=== WHAT YOU SHOULD DO ===
Go line by line through the entries and show those that hold the string "Stacoviak".

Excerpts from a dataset

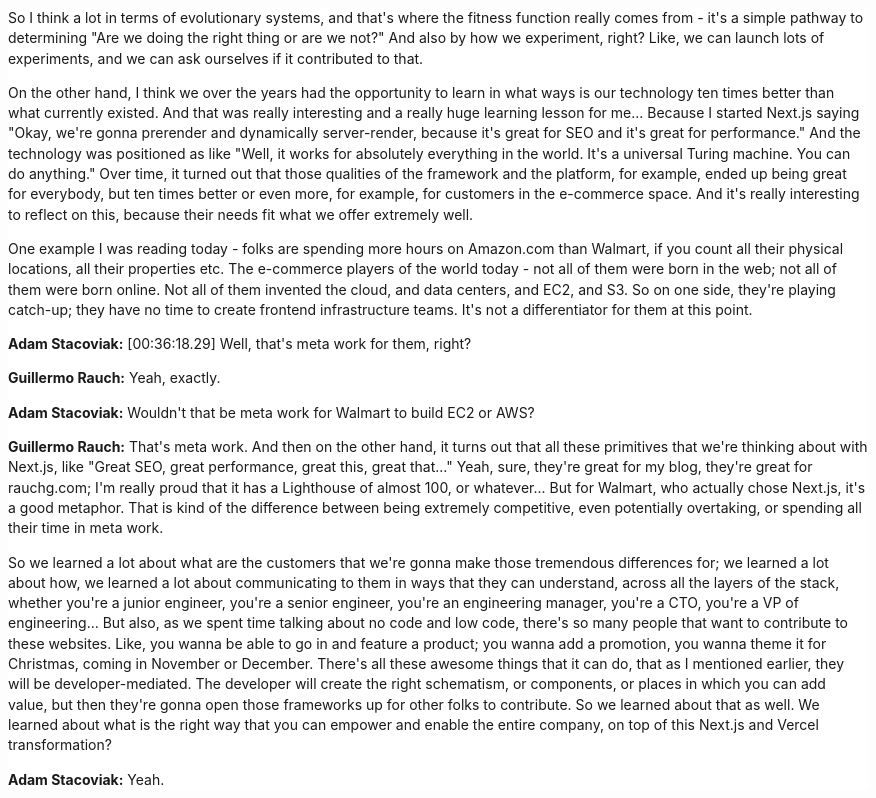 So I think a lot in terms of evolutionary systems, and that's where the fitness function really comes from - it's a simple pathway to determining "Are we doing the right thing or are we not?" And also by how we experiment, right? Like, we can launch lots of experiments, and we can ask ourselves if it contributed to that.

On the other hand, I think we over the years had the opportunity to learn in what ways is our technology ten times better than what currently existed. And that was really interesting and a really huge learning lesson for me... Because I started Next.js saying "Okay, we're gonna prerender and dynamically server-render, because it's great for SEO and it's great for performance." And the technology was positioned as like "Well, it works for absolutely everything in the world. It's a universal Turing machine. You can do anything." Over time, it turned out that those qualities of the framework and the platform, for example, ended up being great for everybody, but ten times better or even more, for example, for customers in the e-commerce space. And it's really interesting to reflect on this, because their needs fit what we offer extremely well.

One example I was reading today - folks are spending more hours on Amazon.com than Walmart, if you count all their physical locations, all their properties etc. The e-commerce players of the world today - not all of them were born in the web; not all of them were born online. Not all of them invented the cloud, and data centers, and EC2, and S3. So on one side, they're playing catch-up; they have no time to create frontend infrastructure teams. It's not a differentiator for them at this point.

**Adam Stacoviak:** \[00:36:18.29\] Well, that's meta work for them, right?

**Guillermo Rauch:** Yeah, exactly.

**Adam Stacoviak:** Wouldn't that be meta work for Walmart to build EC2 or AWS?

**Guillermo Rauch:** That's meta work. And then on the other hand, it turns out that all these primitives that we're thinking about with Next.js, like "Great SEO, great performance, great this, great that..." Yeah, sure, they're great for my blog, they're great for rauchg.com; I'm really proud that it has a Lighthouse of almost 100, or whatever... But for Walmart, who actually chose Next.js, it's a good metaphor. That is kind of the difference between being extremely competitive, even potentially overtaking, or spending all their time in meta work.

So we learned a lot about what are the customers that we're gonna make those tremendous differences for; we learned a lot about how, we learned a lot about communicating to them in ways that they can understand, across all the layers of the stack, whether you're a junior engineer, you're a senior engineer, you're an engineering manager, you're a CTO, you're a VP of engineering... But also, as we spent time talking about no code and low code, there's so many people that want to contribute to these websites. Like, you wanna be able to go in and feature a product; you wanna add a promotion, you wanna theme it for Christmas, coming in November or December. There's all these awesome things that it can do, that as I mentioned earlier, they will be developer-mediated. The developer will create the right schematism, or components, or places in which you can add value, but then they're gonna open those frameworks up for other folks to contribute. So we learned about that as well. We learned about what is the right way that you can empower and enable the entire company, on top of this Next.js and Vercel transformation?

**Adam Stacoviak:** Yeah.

=== EXERCISE OUTPUT ===
**Adam Stacoviak:** \[00:36:18.29\] Well, that's meta work for them, right?
**Adam Stacoviak:** Wouldn't that be meta work for Walmart to build EC2 or AWS?
**Adam Stacoviak:** Yeah.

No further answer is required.